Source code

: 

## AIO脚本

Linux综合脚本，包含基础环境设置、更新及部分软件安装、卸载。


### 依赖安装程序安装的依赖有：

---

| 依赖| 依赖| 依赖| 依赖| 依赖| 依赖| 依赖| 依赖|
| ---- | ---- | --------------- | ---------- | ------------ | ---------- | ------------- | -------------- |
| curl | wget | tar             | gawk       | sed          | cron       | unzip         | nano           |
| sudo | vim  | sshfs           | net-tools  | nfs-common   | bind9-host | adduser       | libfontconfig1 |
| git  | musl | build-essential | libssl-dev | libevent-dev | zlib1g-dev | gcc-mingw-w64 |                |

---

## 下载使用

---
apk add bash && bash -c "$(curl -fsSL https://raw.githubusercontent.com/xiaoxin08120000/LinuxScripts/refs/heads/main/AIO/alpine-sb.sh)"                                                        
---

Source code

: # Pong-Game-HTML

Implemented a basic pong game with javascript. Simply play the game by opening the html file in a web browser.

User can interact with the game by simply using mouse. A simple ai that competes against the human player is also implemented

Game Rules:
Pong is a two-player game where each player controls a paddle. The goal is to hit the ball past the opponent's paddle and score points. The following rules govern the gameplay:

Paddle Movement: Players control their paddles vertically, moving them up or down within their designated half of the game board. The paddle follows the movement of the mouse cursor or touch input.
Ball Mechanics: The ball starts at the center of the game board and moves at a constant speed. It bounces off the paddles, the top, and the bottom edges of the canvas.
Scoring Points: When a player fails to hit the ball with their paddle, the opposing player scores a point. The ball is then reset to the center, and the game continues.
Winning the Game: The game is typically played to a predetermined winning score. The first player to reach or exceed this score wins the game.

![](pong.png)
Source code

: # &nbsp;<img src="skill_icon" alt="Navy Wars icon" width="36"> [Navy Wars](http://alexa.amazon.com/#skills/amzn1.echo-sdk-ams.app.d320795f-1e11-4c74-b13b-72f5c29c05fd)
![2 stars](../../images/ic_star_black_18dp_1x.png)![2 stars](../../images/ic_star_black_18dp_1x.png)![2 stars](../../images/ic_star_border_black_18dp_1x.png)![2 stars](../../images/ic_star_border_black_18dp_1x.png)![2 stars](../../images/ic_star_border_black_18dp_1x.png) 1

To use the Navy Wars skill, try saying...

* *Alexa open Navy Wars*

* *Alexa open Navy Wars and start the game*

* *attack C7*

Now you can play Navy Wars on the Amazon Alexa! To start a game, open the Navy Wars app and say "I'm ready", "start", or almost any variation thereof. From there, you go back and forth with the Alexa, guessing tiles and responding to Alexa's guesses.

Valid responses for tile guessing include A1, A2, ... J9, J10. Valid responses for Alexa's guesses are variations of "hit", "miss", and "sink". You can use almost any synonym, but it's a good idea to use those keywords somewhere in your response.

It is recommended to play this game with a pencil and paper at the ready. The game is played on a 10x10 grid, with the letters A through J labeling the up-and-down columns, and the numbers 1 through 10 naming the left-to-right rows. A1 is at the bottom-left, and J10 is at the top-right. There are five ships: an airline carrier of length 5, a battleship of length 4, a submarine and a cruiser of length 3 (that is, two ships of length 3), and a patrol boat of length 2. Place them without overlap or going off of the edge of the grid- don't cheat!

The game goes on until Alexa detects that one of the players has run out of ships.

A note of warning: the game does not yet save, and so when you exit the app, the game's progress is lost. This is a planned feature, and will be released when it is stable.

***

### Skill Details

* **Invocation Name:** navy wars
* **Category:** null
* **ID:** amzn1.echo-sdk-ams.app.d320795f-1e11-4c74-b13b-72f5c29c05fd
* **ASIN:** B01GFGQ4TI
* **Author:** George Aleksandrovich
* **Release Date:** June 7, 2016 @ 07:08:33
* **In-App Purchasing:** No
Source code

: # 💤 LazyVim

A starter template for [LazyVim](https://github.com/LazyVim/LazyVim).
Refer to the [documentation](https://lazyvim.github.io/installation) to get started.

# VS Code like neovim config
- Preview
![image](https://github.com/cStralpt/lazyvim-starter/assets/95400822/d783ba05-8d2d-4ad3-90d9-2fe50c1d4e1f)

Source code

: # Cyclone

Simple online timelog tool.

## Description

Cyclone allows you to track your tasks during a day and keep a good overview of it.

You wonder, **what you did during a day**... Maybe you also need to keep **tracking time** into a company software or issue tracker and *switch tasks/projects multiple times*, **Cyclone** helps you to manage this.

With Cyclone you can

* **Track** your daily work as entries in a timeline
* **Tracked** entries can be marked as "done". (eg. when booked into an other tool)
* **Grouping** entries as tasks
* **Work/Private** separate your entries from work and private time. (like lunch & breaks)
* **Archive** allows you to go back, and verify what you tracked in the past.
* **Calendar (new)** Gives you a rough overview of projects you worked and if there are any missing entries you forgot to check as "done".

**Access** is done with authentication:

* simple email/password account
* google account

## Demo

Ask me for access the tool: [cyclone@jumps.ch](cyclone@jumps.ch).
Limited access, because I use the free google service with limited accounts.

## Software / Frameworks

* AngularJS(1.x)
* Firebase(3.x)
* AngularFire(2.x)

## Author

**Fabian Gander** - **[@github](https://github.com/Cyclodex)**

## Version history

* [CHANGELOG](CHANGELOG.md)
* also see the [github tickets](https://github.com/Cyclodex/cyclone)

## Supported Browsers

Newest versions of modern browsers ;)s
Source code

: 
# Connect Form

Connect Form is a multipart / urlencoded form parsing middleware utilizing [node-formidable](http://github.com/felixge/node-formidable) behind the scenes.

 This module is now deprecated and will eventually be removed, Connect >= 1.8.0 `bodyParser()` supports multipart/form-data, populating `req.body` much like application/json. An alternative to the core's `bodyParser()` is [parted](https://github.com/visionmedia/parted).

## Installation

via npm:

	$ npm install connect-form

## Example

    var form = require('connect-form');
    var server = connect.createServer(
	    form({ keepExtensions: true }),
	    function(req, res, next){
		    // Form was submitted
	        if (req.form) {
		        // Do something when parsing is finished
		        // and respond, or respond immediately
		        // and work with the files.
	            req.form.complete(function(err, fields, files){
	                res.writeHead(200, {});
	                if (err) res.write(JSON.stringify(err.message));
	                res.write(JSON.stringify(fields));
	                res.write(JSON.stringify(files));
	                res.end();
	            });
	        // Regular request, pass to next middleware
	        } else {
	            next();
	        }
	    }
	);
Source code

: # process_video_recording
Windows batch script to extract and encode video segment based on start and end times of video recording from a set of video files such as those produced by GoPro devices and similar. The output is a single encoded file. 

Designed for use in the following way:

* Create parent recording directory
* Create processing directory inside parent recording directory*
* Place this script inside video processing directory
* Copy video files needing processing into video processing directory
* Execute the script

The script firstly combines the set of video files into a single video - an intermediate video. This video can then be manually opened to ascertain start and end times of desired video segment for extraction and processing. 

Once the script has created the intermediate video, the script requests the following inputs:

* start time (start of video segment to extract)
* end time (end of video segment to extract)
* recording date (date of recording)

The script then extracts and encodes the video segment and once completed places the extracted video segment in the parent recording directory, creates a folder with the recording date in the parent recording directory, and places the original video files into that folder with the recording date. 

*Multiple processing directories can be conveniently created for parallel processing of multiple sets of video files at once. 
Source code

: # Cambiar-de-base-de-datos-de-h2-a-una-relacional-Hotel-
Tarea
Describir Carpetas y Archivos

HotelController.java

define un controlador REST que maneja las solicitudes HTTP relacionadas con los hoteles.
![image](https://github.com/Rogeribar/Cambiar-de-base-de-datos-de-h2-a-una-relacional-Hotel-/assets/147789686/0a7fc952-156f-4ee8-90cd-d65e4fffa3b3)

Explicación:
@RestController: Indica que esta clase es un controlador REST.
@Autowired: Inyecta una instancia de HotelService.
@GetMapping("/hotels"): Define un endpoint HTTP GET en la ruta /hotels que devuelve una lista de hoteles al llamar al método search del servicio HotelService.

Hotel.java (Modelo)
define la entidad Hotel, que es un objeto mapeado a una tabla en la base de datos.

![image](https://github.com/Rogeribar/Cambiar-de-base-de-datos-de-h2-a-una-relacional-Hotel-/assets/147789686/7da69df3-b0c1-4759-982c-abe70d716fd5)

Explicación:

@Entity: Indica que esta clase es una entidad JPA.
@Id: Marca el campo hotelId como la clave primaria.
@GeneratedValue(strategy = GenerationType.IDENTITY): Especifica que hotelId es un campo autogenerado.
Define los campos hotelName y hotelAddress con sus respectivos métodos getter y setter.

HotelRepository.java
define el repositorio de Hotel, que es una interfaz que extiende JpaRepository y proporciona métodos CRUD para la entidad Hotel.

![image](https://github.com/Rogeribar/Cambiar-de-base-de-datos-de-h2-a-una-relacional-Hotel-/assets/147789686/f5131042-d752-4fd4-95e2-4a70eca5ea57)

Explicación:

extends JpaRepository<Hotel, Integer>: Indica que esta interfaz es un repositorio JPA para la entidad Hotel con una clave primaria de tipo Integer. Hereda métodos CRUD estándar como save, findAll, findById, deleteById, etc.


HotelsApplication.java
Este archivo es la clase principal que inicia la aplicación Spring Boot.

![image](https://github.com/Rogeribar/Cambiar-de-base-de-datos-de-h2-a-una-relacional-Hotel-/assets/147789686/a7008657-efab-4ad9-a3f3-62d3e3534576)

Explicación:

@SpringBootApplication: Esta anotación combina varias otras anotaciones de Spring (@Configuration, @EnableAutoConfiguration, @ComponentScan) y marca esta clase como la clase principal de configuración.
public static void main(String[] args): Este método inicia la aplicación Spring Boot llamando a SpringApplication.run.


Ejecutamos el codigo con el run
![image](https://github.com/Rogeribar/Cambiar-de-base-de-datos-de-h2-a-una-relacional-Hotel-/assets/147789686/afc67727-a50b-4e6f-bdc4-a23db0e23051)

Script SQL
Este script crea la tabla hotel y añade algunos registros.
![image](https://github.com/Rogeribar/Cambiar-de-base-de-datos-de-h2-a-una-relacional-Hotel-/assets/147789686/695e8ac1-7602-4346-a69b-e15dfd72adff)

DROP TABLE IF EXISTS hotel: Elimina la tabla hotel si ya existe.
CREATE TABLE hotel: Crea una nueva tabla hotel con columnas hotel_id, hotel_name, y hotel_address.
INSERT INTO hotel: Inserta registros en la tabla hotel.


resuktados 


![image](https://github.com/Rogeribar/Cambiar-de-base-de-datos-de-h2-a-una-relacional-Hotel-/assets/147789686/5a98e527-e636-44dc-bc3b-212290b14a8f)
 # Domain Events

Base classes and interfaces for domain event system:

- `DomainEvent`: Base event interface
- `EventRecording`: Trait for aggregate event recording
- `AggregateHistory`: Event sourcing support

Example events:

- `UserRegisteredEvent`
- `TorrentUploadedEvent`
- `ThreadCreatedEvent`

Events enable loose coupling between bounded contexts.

**What you are asked to do:** Scan the entries above. Copy each line that has the string "echo".

**Solution to this problem:**
: # &nbsp;<img src="skill_icon" alt="Navy Wars icon" width="36"> [Navy Wars](http://alexa.amazon.com/#skills/amzn1.echo-sdk-ams.app.d320795f-1e11-4c74-b13b-72f5c29c05fd)
* **ID:** amzn1.echo-sdk-ams.app.d320795f-1e11-4c74-b13b-72f5c29c05fd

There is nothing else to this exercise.